-------- Task material
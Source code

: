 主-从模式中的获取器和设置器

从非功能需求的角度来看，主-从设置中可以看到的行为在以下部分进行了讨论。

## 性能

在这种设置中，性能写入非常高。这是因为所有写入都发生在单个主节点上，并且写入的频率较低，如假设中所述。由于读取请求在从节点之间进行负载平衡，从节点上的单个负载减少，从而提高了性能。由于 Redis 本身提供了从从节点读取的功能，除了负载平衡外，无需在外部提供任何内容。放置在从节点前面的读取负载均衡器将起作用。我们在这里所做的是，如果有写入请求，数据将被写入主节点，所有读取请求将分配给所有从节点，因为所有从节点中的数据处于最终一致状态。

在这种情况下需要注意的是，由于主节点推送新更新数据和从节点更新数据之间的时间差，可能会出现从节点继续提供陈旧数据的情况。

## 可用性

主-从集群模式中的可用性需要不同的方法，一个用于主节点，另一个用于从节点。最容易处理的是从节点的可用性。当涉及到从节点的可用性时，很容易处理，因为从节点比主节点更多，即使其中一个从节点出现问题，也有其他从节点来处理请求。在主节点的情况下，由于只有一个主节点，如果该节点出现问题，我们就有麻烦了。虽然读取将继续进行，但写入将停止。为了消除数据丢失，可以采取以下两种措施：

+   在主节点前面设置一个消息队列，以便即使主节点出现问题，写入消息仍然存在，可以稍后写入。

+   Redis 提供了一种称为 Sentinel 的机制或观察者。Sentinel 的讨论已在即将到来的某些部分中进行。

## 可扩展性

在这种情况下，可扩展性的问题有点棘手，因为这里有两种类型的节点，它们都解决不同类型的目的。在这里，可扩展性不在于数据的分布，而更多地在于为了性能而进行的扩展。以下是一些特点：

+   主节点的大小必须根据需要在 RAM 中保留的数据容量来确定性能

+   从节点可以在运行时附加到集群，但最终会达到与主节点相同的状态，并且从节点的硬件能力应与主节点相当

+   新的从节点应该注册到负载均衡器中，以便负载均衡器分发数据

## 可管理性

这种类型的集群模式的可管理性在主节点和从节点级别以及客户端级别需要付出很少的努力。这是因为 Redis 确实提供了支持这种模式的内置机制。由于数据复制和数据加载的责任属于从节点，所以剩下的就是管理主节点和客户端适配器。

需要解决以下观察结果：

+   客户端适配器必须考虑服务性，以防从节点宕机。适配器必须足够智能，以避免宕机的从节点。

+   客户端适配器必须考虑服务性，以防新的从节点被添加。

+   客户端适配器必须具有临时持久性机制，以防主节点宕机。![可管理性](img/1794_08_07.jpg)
----------------
Your objective. Show all lines in the entries above where the string "Redis" appears.

Expected answer.
在这种设置中，性能写入非常高。这是因为所有写入都发生在单个主节点上，并且写入的频率较低，如假设中所述。由于读取请求在从节点之间进行负载平衡，从节点上的单个负载减少，从而提高了性能。由于 Redis 本身提供了从从节点读取的功能，除了负载平衡外，无需在外部提供任何内容。放置在从节点前面的读取负载均衡器将起作用。我们在这里所做的是，如果有写入请求，数据将被写入主节点，所有读取请求将分配给所有从节点，因为所有从节点中的数据处于最终一致状态。
+   Redis 提供了一种称为 Sentinel 的机制或观察者。Sentinel 的讨论已在即将到来的某些部分中进行。
这种类型的集群模式的可管理性在主节点和从节点级别以及客户端级别需要付出很少的努力。这是因为 Redis 确实提供了支持这种模式的内置机制。由于数据复制和数据加载的责任属于从节点，所以剩下的就是管理主节点和客户端适配器。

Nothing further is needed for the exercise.